Firstly, as the platform is continuously updated, the data presented does not provide a static or comprehensive overview of the global cyber threat landscape for CSOs. Instead, it reflects trends based on the incidents that have been identified and processed at any given time. This dynamic nature means that gaps in reporting, particularly due to the lag between incident occurrence and data availability, may result in an incomplete or skewed representation of cyber threats faced by organizations.
Secondly, the project’s dependence on open-source research introduces several challenges. Open-source intelligence (OSINT) is inherently constrained by the availability, accessibility, and reliability of publicly disclosed information. Many cyber incidents remain unreported, particularly when organizations lack the capacity or incentive to disclose attacks. Furthermore, analysts may encounter difficulties in identifying and integrating emerging data sources, leading to potential gaps in the dataset. The complexity of cyberattack reporting, which varies in terminology, technical detail, and consistency across sources, further complicates data collection and standardization. Additionally, the absence of key variables—such as detailed attack vectors, motivations, and impact assessments—limits the depth of analysis that can be conducted.

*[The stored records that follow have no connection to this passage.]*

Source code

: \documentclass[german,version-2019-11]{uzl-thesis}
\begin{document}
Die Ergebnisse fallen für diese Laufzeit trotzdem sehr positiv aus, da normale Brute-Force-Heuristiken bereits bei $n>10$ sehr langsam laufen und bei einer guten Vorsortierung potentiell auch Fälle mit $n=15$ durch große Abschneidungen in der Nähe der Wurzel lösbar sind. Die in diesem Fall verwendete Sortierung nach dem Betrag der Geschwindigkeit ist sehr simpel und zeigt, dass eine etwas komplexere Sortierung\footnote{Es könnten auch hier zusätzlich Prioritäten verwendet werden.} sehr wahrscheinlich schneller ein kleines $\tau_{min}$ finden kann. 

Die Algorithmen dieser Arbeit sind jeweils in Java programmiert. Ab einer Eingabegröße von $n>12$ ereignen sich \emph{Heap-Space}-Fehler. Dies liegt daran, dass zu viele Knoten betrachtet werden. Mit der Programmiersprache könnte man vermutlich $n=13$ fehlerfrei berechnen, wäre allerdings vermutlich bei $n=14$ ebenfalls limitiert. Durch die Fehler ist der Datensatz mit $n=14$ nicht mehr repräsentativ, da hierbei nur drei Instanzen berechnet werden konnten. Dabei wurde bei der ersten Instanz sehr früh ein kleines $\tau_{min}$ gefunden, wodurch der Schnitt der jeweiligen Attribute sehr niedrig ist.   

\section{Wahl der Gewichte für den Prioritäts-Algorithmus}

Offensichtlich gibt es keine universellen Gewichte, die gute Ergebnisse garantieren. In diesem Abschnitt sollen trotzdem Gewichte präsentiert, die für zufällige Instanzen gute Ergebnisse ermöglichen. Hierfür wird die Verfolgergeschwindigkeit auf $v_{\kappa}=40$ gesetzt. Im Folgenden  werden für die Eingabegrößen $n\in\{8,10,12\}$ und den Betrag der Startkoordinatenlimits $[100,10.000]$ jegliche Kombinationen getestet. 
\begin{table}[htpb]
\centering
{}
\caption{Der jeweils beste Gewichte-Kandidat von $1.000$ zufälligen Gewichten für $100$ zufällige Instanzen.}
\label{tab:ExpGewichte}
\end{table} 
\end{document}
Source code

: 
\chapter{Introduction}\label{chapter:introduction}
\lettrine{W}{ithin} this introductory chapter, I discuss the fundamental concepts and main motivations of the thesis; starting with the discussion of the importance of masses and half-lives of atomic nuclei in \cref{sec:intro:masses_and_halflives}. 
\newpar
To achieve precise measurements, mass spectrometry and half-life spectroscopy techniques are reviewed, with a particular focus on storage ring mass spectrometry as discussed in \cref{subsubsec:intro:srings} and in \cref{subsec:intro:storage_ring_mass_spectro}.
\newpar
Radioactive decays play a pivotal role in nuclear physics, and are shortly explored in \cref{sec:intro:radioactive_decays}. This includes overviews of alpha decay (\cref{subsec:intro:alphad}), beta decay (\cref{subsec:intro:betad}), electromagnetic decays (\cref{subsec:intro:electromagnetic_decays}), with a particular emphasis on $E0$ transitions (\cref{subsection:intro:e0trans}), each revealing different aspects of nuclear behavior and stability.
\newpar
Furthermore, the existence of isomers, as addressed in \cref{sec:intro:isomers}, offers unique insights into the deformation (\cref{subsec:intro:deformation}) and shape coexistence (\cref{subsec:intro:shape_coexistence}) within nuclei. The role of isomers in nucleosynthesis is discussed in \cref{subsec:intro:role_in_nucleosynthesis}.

It must be noted that the Institute does not conduct independent attribution efforts but instead compiles attributions made by external entities, such as cybersecurity firms, government agencies, and independent researchers. While this approach allows for the aggregation of expert assessments, it also introduces potential biases and inconsistencies, as attribution methodologies vary and may be influenced by differing geopolitical, economic, or institutional perspectives. The reliance on external sources also means that incorrect or disputed attributions could be included in the dataset, impacting the accuracy of findings.
Lastly, the quality of the dataset is contingent on the verification process, which is subject to both time constraints and resource limitations. The need to cross-reference multiple sources to validate incidents and their details may result in delays in data inclusion. Furthermore, as cyber threats evolve rapidly, there is a risk that the dataset does not capture the latest attack techniques or emerging threat actors in real-time.
Despite these limitations, the methodology remains a valuable tool for identifying trends and raising awareness of cyber threats against CSOs. However, users of the dataset should interpret the findings with an understanding of these constraints and consider them alongside other sources of cybersecurity intelligence.